In spite of the efforts to give consumers as clear a picture as possible of their cash needs for the closing, surprise fees are not the only place where confusion can occur.

“One thing about the forms that is tricky for consumers is that the ‘total estimated settlement charges’ on page two of the GFE still may not be accurate because some of the typical borrower costs may be paid by the seller if the contract has been negotiated that way,” Ms. Bunting says. “That estimate may be closer to the worst-case scenario rather than an accurate indicator of the closing costs the buyer needs to pay.”

Some closing costs are settlement-date-dependent and can change, such as the daily interest charges for the month in which the buyer is closing and insurance payments in the escrow account. If you close at the beginning of the month, you may have to pay as much as 26 days of interest compared to an end-of-the-month closing, when you can pay just a few days of interest.

Mr. Ewing says that sometimes a seller will have paid taxes for the whole year, so the buyer will need to reimburse the seller for those prorated taxes at settlement.

“A major flaw of the new forms is that nowhere on the form is the bottom line – a grand total of what is needed at closing,” says Mr. Ewing. “There’s a line that gives you total estimated settlement charges, but that leaves out the down payment and doesn’t account for variables in interest payments or other escrow items.”

In addition to focusing on settlement fees, the GFE provides mortgage loan information.

A loan summary, found on the first page of the GFE, includes information such as whether the interest rate can rise, whether the loan balance can rise, and whether the loan has a prepayment penalty or a balloon payment. Those loan features used to be hidden among the loan disclosures for consumers.

Not all of the changes are positive, however.

“One of the major flaws on the GFE is that it doesn’t include a line for the total monthly payment, including principal, interest, taxes and insurance,” Mr. Ewing says. “The monthly payment is expressed only as principal, interest and mortgage insurance premiums, which doesn’t really clarify for borrowers how much they will need to pay each month. The first thing people want to know is what their entire monthly payment will be.”

The property taxes and homeowners insurance are placed on a separate line with the question of whether these items will be paid through an escrow account with the mortgage lender or directly by the homeowners.

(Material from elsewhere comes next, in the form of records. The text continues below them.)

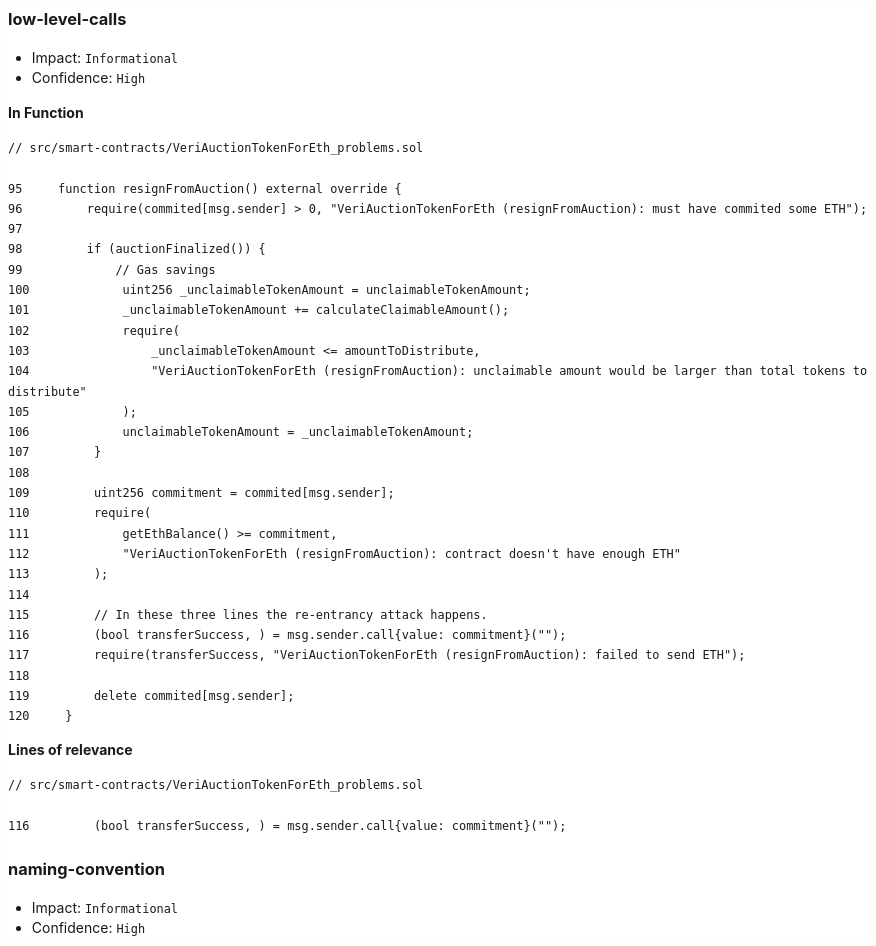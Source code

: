 ### low-level-calls

- Impact: `Informational`
- Confidence: `High`


**In Function**

```Solidity
// src/smart-contracts/VeriAuctionTokenForEth_problems.sol

95     function resignFromAuction() external override {
96         require(commited[msg.sender] > 0, "VeriAuctionTokenForEth (resignFromAuction): must have commited some ETH");
97 
98         if (auctionFinalized()) {
99             // Gas savings
100             uint256 _unclaimableTokenAmount = unclaimableTokenAmount;
101             _unclaimableTokenAmount += calculateClaimableAmount();
102             require(
103                 _unclaimableTokenAmount <= amountToDistribute,
104                 "VeriAuctionTokenForEth (resignFromAuction): unclaimable amount would be larger than total tokens to distribute"
105             );
106             unclaimableTokenAmount = _unclaimableTokenAmount;
107         }
108 
109         uint256 commitment = commited[msg.sender];
110         require(
111             getEthBalance() >= commitment,
112             "VeriAuctionTokenForEth (resignFromAuction): contract doesn't have enough ETH"
113         );
114 
115         // In these three lines the re-entrancy attack happens.
116         (bool transferSuccess, ) = msg.sender.call{value: commitment}("");
117         require(transferSuccess, "VeriAuctionTokenForEth (resignFromAuction): failed to send ETH");
118 
119         delete commited[msg.sender];
120     }
```

**Lines of relevance**

```Solidity
// src/smart-contracts/VeriAuctionTokenForEth_problems.sol

116         (bool transferSuccess, ) = msg.sender.call{value: commitment}("");
```

### naming-convention

- Impact: `Informational`
- Confidence: `High`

“The forms encourage consumers to shop and explain that the lender can select a service provider and also can shop for title companies,” Mr. Ewing says. “Title companies put their fees and costs online now, so anyone can simply answer a few questions online and will get a quote within minutes. About 70 percent of the closing costs that are variable are title-related, so people should be shopping for those services. People don’t realize that by shopping online for title services they can sometimes save as much as $1,500 on a $500,000 transaction.”

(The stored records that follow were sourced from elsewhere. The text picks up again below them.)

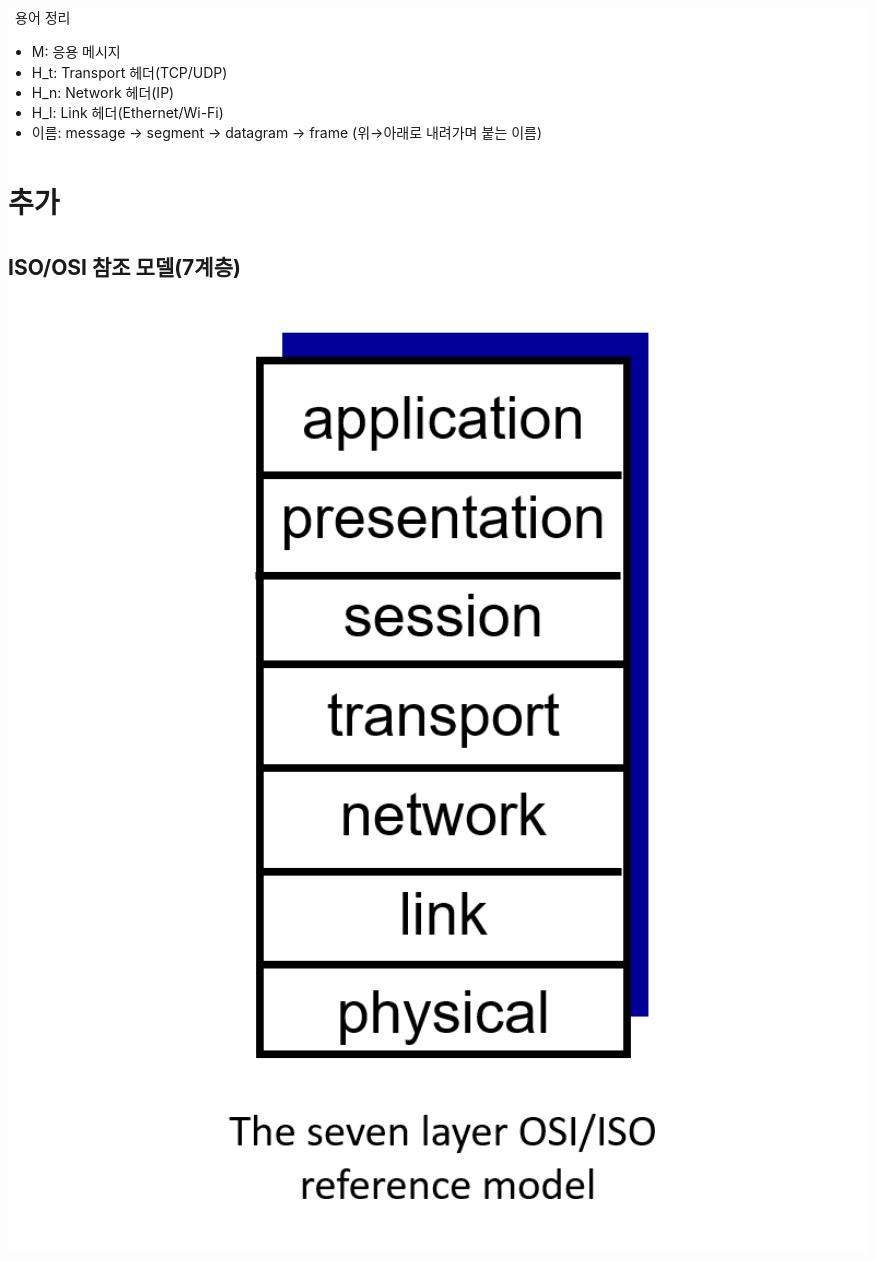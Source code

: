 &ensp;용어 정리<br/>
* M: 응용 메시지
* H_t: Transport 헤더(TCP/UDP)
* H_n: Network 헤더(IP)
* H_l: Link 헤더(Ethernet/Wi-Fi)
* 이름: message → segment → datagram → frame (위→아래로 내려가며 붙는 이름)

추가
====

ISO/OSI 참조 모델(7계층)
-----

<p align="center"><img src="/assets/img/Computer Network/chapter1. Introduction/1-65.png" width="600"></p>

Mr. Ewing also says that consumers can save 40 percent or more on their title insurance by requesting a reissue rate on the policy.

“People can ask for this when they are refinancing, but a buyer can also request the reissue rate on a purchase if the seller has owned the property for less than 10 years and they use the same title insurance company,” Mr. Ewing says.

In addition to comparison shopping, consumers should be sure they completely understand every line of the GFE and their loan program, particularly if they have opted for an adjustable-rate mortgage that could result in higher future mortgage payments. Homebuyers should ask questions of their lender as soon as they receive the GFE because they have 10 days to make any changes to their loan program and to choose service providers.